TASK REQUIREMENTS> Examine the data line by line and report how many lines include the word "also", with no additional output.

MATERIAL PROVIDED>
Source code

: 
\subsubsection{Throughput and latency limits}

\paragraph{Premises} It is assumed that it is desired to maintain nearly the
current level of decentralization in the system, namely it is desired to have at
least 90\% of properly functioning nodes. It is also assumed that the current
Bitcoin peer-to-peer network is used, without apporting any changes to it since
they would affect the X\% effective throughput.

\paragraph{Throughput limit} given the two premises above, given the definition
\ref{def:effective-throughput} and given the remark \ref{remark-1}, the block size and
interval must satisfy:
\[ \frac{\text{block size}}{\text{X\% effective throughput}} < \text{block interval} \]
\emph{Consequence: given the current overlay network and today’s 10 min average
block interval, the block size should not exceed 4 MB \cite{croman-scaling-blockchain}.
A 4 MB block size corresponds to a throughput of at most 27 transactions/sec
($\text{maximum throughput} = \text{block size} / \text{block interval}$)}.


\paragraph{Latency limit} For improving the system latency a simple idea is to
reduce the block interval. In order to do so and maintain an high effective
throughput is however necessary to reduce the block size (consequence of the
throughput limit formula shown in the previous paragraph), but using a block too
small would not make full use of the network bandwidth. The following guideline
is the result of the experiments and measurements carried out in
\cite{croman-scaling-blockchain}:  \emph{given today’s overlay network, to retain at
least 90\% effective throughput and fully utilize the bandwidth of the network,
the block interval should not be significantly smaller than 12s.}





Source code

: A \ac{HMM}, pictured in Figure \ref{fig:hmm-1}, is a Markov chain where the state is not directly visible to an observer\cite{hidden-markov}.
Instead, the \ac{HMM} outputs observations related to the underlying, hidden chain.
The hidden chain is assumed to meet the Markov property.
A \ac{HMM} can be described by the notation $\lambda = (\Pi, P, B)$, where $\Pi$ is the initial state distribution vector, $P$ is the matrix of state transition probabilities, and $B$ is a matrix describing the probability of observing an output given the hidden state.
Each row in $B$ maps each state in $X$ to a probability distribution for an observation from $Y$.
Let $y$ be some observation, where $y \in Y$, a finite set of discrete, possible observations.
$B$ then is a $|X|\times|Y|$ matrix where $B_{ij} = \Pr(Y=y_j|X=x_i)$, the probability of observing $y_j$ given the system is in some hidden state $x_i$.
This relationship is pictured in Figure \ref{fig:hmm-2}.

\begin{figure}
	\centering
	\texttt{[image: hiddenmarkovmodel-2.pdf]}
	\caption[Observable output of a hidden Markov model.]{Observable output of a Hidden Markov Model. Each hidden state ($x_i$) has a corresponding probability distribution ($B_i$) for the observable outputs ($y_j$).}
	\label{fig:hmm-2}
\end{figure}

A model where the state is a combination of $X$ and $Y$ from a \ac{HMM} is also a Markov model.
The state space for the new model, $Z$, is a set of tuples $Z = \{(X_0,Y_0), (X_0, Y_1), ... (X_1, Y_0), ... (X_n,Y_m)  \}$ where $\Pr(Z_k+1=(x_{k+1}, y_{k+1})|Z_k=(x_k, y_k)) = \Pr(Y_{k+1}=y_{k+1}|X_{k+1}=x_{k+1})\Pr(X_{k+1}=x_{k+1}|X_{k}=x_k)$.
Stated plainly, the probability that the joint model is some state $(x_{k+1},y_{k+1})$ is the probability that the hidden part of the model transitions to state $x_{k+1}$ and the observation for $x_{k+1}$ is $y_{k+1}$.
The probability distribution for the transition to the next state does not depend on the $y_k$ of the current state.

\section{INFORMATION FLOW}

WRITTEN REPLY> 2